### DATA EXCERPTS
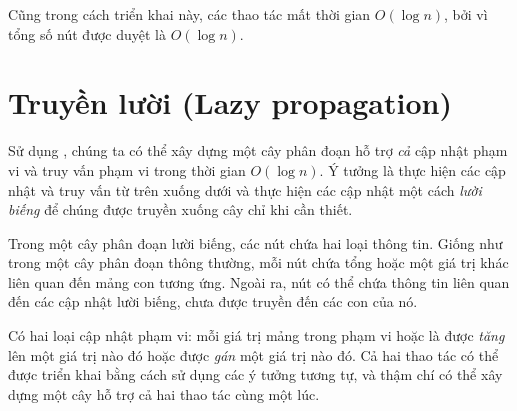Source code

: \begin{center}
\end{center}

Cũng trong cách triển khai này,
các thao tác mất thời gian $O(\log n)$,
bởi vì tổng số nút được duyệt là $O(\log n)$.

\section{Truyền lười (Lazy propagation)}


Sử dụng , chúng ta có thể xây dựng
một cây phân đoạn hỗ trợ \emph{cả} cập nhật phạm vi
và truy vấn phạm vi trong thời gian $O(\log n)$.
Ý tưởng là thực hiện các cập nhật và truy vấn
từ trên xuống dưới và thực hiện các cập nhật
một cách \emph{lười biếng} để chúng được truyền
xuống cây chỉ khi cần thiết.

Trong một cây phân đoạn lười biếng, các nút chứa hai loại
thông tin.
Giống như trong một cây phân đoạn thông thường,
mỗi nút chứa tổng hoặc một giá trị khác
liên quan đến mảng con tương ứng.
Ngoài ra, nút có thể chứa thông tin
liên quan đến các cập nhật lười biếng, chưa được
truyền đến các con của nó.

Có hai loại cập nhật phạm vi:
mỗi giá trị mảng trong phạm vi hoặc là
được \emph{tăng} lên một giá trị nào đó
hoặc được \emph{gán} một giá trị nào đó.
Cả hai thao tác có thể được triển khai bằng cách sử dụng
các ý tưởng tương tự, và thậm chí có thể xây dựng
một cây hỗ trợ cả hai thao tác cùng một lúc.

### WORK INSTRUCTIONS
Reprint all the data above verbatim, excluding pictures.

### REPLY
Source code

: \begin{center}
\end{center}

Cũng trong cách triển khai này,
các thao tác mất thời gian $O(\log n)$,
bởi vì tổng số nút được duyệt là $O(\log n)$.

\section{Truyền lười (Lazy propagation)}


Sử dụng , chúng ta có thể xây dựng
một cây phân đoạn hỗ trợ \emph{cả} cập nhật phạm vi
và truy vấn phạm vi trong thời gian $O(\log n)$.
Ý tưởng là thực hiện các cập nhật và truy vấn
từ trên xuống dưới và thực hiện các cập nhật
một cách \emph{lười biếng} để chúng được truyền
xuống cây chỉ khi cần thiết.

Trong một cây phân đoạn lười biếng, các nút chứa hai loại
thông tin.
Giống như trong một cây phân đoạn thông thường,
mỗi nút chứa tổng hoặc một giá trị khác
liên quan đến mảng con tương ứng.
Ngoài ra, nút có thể chứa thông tin
liên quan đến các cập nhật lười biếng, chưa được
truyền đến các con của nó.

Có hai loại cập nhật phạm vi:
mỗi giá trị mảng trong phạm vi hoặc là
được \emph{tăng} lên một giá trị nào đó
hoặc được \emph{gán} một giá trị nào đó.
Cả hai thao tác có thể được triển khai bằng cách sử dụng
các ý tưởng tương tự, và thậm chí có thể xây dựng
một cây hỗ trợ cả hai thao tác cùng một lúc.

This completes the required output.